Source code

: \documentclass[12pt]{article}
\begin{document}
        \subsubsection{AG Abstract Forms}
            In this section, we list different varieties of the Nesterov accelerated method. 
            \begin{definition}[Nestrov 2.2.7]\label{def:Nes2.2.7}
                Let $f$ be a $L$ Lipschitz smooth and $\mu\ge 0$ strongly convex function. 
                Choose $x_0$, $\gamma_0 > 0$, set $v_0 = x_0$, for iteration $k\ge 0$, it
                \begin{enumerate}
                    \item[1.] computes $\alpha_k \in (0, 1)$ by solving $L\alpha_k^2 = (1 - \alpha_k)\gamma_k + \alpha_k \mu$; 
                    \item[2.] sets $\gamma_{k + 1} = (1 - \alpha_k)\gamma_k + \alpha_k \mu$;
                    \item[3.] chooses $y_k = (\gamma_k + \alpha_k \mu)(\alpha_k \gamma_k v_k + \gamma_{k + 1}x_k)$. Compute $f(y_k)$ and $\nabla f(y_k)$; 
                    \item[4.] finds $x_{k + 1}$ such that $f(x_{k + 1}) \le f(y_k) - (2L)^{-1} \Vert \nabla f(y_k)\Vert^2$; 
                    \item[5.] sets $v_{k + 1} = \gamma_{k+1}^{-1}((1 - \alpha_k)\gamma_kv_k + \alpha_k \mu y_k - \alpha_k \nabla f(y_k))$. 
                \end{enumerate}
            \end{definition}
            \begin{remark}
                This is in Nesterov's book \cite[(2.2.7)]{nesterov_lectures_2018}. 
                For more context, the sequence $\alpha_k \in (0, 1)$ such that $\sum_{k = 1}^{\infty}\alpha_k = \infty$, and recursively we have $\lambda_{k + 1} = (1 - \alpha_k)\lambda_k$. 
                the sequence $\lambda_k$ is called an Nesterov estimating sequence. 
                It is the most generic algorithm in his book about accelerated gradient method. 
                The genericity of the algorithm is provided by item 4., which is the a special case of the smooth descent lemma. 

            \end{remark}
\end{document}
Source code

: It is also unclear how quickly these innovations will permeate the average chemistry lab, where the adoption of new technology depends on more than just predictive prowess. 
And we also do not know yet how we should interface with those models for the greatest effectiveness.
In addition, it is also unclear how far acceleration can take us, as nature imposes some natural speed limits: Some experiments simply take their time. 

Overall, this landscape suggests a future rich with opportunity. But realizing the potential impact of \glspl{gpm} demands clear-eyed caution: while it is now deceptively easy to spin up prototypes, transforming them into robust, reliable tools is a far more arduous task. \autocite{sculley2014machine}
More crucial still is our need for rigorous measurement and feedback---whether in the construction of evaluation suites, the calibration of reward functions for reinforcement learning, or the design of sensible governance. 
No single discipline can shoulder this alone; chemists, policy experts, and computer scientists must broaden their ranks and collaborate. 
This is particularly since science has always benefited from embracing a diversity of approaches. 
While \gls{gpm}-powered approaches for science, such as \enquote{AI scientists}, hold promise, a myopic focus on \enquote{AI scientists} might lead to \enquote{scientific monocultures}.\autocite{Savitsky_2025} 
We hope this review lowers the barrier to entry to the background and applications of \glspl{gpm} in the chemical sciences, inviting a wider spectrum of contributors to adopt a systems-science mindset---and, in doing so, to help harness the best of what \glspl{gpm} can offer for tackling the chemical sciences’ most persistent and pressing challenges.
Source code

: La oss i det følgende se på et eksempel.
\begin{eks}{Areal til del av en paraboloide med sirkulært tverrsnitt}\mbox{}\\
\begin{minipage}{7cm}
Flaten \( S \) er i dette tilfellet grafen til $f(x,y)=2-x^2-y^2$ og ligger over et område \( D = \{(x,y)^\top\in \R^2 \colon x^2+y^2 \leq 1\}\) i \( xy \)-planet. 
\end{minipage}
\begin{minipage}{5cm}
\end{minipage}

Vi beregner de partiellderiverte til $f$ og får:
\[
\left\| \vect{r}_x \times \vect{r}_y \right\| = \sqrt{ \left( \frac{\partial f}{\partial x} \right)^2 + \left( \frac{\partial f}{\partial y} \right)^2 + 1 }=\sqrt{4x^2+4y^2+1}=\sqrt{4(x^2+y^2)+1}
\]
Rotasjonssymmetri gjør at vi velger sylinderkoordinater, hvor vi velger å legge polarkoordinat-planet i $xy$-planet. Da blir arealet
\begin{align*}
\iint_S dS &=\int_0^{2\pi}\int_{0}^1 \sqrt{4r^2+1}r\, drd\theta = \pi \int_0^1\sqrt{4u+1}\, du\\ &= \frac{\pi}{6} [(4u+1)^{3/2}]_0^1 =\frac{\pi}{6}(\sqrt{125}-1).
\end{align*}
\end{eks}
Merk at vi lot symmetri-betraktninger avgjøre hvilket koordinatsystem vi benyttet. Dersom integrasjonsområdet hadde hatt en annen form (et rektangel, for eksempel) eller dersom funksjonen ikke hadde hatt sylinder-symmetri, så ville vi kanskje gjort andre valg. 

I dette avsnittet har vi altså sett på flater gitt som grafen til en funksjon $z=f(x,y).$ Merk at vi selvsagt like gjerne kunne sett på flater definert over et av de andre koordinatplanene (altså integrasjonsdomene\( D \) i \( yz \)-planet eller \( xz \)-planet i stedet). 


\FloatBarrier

_ _ _ _ _ _ _

[YOUR OBJECTIVE] No line before the one with "I dette avsnittet" belongs in the answer; copy that line and the rest of the records exactly.

[ANSWER TO THE EXERCISE]
I dette avsnittet har vi altså sett på flater gitt som grafen til en funksjon $z=f(x,y).$ Merk at vi selvsagt like gjerne kunne sett på flater definert over et av de andre koordinatplanene (altså integrasjonsdomene\( D \) i \( yz \)-planet eller \( xz \)-planet i stedet). 


\FloatBarrier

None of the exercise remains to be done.